Copying task for the records below: reproduce each one exactly and drop the pictures.

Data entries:
= = = =

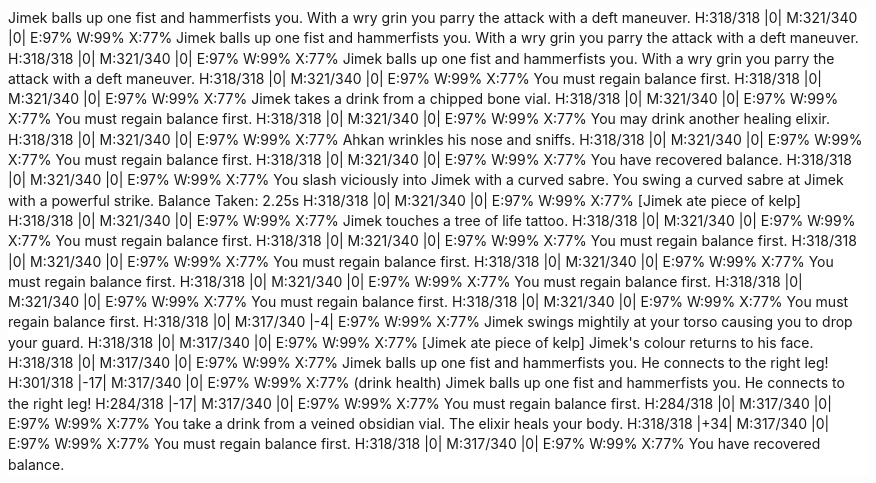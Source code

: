Jimek balls up one fist and hammerfists you.
With a wry grin you parry the attack with a deft maneuver.
H:318/318 |0| M:321/340 |0| E:97% W:99% X:77% <e- bd>
Jimek balls up one fist and hammerfists you.
With a wry grin you parry the attack with a deft maneuver.
H:318/318 |0| M:321/340 |0| E:97% W:99% X:77% <e- bd>
Jimek balls up one fist and hammerfists you.
With a wry grin you parry the attack with a deft maneuver.
H:318/318 |0| M:321/340 |0| E:97% W:99% X:77% <e- bd>
You must regain balance first.
H:318/318 |0| M:321/340 |0| E:97% W:99% X:77% <e- bd>
Jimek takes a drink from a chipped bone vial.
H:318/318 |0| M:321/340 |0| E:97% W:99% X:77% <e- bd>
You must regain balance first.
H:318/318 |0| M:321/340 |0| E:97% W:99% X:77% <e- bd>
You may drink another healing elixir.
H:318/318 |0| M:321/340 |0| E:97% W:99% X:77% <e- bd>
Ahkan wrinkles his nose and sniffs.
H:318/318 |0| M:321/340 |0| E:97% W:99% X:77% <e- bd>
You must regain balance first.
H:318/318 |0| M:321/340 |0| E:97% W:99% X:77% <e- bd>
You have recovered balance.
H:318/318 |0| M:321/340 |0| E:97% W:99% X:77% <ex bd>
You slash viciously into Jimek with a curved sabre.
You swing a curved sabre at Jimek with a powerful strike.
Balance Taken: 2.25s
H:318/318 |0| M:321/340 |0| E:97% W:99% X:77% <e- bd>
[Jimek ate piece of kelp]
H:318/318 |0| M:321/340 |0| E:97% W:99% X:77% <e- bd>
Jimek touches a tree of life tattoo.
H:318/318 |0| M:321/340 |0| E:97% W:99% X:77% <e- bd>
You must regain balance first.
H:318/318 |0| M:321/340 |0| E:97% W:99% X:77% <e- bd>
You must regain balance first.
H:318/318 |0| M:321/340 |0| E:97% W:99% X:77% <e- bd>
You must regain balance first.
H:318/318 |0| M:321/340 |0| E:97% W:99% X:77% <e- bd>
You must regain balance first.
H:318/318 |0| M:321/340 |0| E:97% W:99% X:77% <e- bd>
You must regain balance first.
H:318/318 |0| M:321/340 |0| E:97% W:99% X:77% <e- bd>
You must regain balance first.
H:318/318 |0| M:321/340 |0| E:97% W:99% X:77% <e- bd>
You must regain balance first.
H:318/318 |0| M:317/340 |-4| E:97% W:99% X:77% <e- bd>
Jimek swings mightily at your torso causing you to drop your guard.
H:318/318 |0| M:317/340 |0| E:97% W:99% X:77% <e- bd>
[Jimek ate piece of kelp]
Jimek's colour returns to his face.
H:318/318 |0| M:317/340 |0| E:97% W:99% X:77% <e- bd>
Jimek balls up one fist and hammerfists you.
He connects to the right leg!
H:301/318 |-17| M:317/340 |0| E:97% W:99% X:77% <e- bd>(drink health) 
Jimek balls up one fist and hammerfists you.
He connects to the right leg!
H:284/318 |-17| M:317/340 |0| E:97% W:99% X:77% <e- bd>
You must regain balance first.
H:284/318 |0| M:317/340 |0| E:97% W:99% X:77% <e- bd>
You take a drink from a veined obsidian vial.
The elixir heals your body.
H:318/318 |+34| M:317/340 |0| E:97% W:99% X:77% <e- bd>
You must regain balance first.
H:318/318 |0| M:317/340 |0| E:97% W:99% X:77% <e- bd>
You have recovered balance.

= = = =

* [EXERCISE RESULT]
Source code

:Jimek balls up one fist and hammerfists you.
With a wry grin you parry the attack with a deft maneuver.
H:318/318 |0| M:321/340 |0| E:97% W:99% X:77% <e- bd>
Jimek balls up one fist and hammerfists you.
With a wry grin you parry the attack with a deft maneuver.
H:318/318 |0| M:321/340 |0| E:97% W:99% X:77% <e- bd>
Jimek balls up one fist and hammerfists you.
With a wry grin you parry the attack with a deft maneuver.
H:318/318 |0| M:321/340 |0| E:97% W:99% X:77% <e- bd>
You must regain balance first.
H:318/318 |0| M:321/340 |0| E:97% W:99% X:77% <e- bd>
Jimek takes a drink from a chipped bone vial.
H:318/318 |0| M:321/340 |0| E:97% W:99% X:77% <e- bd>
You must regain balance first.
H:318/318 |0| M:321/340 |0| E:97% W:99% X:77% <e- bd>
You may drink another healing elixir.
H:318/318 |0| M:321/340 |0| E:97% W:99% X:77% <e- bd>
Ahkan wrinkles his nose and sniffs.
H:318/318 |0| M:321/340 |0| E:97% W:99% X:77% <e- bd>
You must regain balance first.
H:318/318 |0| M:321/340 |0| E:97% W:99% X:77% <e- bd>
You have recovered balance.
H:318/318 |0| M:321/340 |0| E:97% W:99% X:77% <ex bd>
You slash viciously into Jimek with a curved sabre.
You swing a curved sabre at Jimek with a powerful strike.
Balance Taken: 2.25s
H:318/318 |0| M:321/340 |0| E:97% W:99% X:77% <e- bd>
[Jimek ate piece of kelp]
H:318/318 |0| M:321/340 |0| E:97% W:99% X:77% <e- bd>
Jimek touches a tree of life tattoo.
H:318/318 |0| M:321/340 |0| E:97% W:99% X:77% <e- bd>
You must regain balance first.
H:318/318 |0| M:321/340 |0| E:97% W:99% X:77% <e- bd>
You must regain balance first.
H:318/318 |0| M:321/340 |0| E:97% W:99% X:77% <e- bd>
You must regain balance first.
H:318/318 |0| M:321/340 |0| E:97% W:99% X:77% <e- bd>
You must regain balance first.
H:318/318 |0| M:321/340 |0| E:97% W:99% X:77% <e- bd>
You must regain balance first.
H:318/318 |0| M:321/340 |0| E:97% W:99% X:77% <e- bd>
You must regain balance first.
H:318/318 |0| M:321/340 |0| E:97% W:99% X:77% <e- bd>
You must regain balance first.
H:318/318 |0| M:317/340 |-4| E:97% W:99% X:77% <e- bd>
Jimek swings mightily at your torso causing you to drop your guard.
H:318/318 |0| M:317/340 |0| E:97% W:99% X:77% <e- bd>
[Jimek ate piece of kelp]
Jimek's colour returns to his face.
H:318/318 |0| M:317/340 |0| E:97% W:99% X:77% <e- bd>
Jimek balls up one fist and hammerfists you.
He connects to the right leg!
H:301/318 |-17| M:317/340 |0| E:97% W:99% X:77% <e- bd>(drink health) 
Jimek balls up one fist and hammerfists you.
He connects to the right leg!
H:284/318 |-17| M:317/340 |0| E:97% W:99% X:77% <e- bd>
You must regain balance first.
H:284/318 |0| M:317/340 |0| E:97% W:99% X:77% <e- bd>
You take a drink from a veined obsidian vial.
The elixir heals your body.
H:318/318 |+34| M:317/340 |0| E:97% W:99% X:77% <e- bd>
You must regain balance first.
H:318/318 |0| M:317/340 |0| E:97% W:99% X:77% <e- bd>
You have recovered balance.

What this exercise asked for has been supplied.